There is something very strange about the 2012 presidential race so far. The election comes at a time of extraordinary public unease, which clearly demands some response from the political system, and especially from the men running for the highest office in the land. But the two presidential candidates are both running campaigns oddly detached from what is rightly worrying voters. 

If you were to judge the state of the country by listening only to the Obama campaign, you would conclude that we are on the verge of the long-awaited triumph of the liberal welfare state, and that all that stands in the way is a gang of retrograde Social Darwinists who somehow manage to be simultaneously nihilistic and theocratic. That band of reactionaries ran the economy into the ground for the sake of their wealthy patrons, and now they’re coming for our social programs and for women’s freedoms. Only if they are held off can the forward march of history proceed. 

If you were to judge the state of the country by listening only to the Romney campaign, you would conclude that all was well in America until we took a wrong turn four years ago and elected a president hostile to freedom and prosperity. If we just correct that error and undo what he has done, our economy will be ready to bloom again. 

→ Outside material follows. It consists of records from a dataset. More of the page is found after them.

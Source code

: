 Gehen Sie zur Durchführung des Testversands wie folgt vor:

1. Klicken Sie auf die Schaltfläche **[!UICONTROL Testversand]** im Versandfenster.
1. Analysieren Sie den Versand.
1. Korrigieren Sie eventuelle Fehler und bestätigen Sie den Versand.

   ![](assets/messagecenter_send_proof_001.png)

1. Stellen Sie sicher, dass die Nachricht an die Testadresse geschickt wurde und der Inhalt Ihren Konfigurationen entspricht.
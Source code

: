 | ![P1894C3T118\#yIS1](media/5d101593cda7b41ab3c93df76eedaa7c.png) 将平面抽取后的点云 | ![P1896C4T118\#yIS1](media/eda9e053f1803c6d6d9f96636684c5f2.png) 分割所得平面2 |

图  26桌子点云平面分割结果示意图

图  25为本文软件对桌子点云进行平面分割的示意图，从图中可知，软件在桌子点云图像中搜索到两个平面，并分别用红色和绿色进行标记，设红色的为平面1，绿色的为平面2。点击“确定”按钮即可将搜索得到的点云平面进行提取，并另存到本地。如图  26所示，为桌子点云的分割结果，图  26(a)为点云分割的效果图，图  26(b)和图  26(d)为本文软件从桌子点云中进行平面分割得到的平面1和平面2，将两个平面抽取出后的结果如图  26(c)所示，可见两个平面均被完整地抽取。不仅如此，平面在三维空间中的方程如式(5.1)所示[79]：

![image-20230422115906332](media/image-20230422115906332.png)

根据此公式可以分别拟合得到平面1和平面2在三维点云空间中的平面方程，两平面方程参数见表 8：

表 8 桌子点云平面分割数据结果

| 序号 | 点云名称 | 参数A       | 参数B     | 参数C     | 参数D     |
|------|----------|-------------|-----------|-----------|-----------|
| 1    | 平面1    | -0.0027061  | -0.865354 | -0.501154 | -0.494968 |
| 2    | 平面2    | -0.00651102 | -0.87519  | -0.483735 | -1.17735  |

But neither of these stories speaks to what actually seems to have voters uneasy. The persistently weak economy is at the core of that uneasiness: Thirty-five months after the recession technically ended, economic growth remains anemic, and unemployment remains very high. But Americans are nervous not only because the economy has yet to bounce back, but also because we have a sense that the economic order we knew in the second half of the 20th century may not be coming back at all—that we have entered a new era for which we have not been well prepared. 

To say that we are not, in fact, on the verge of the triumph of welfare-state liberalism is of course a gross understatement. We are, rather, on the cusp of the fiscal and institutional collapse of our welfare state, which threatens not only the future of government finances but also the future of American capitalism. But at the same time, American capitalism is not exactly ready to bloom once the shadow of Obama is lifted at last. While our welfare state has grown bloated and bankrupt, our economy has grown increasingly sclerotic—weighed down by a grossly inefficient public sector, the rise of crony capitalism, demographic changes transforming the workforce, and a general loss of focus on productivity and innovation. The American economy still has great stores of strength, but it is not well prepared to make the most of those strengths or to address its deficiencies as a global competitor. 

This is not the fault of conservative plutocrats or of Barack Obama. It is not the fault of income inequality or of the Federal Reserve. It is the fault of our country’s failure to adequately modernize its governing institutions and its economy—its public sector and its private sector. This failure exposes us to a grave risk of stagnation, and, therefore, decline. And it is that risk, which we all have been sensing in our bones in recent years, that has Americans exceptionally anxious. …

… The problem is that America is unprepared for the future, and Barack Obama is not so much the cause of that problem as the embodiment of it. He stands for what has gone wrong, and his ideological views, his party’s most powerful constituencies, and his policy commitments stand in the way of America’s future prosperity. 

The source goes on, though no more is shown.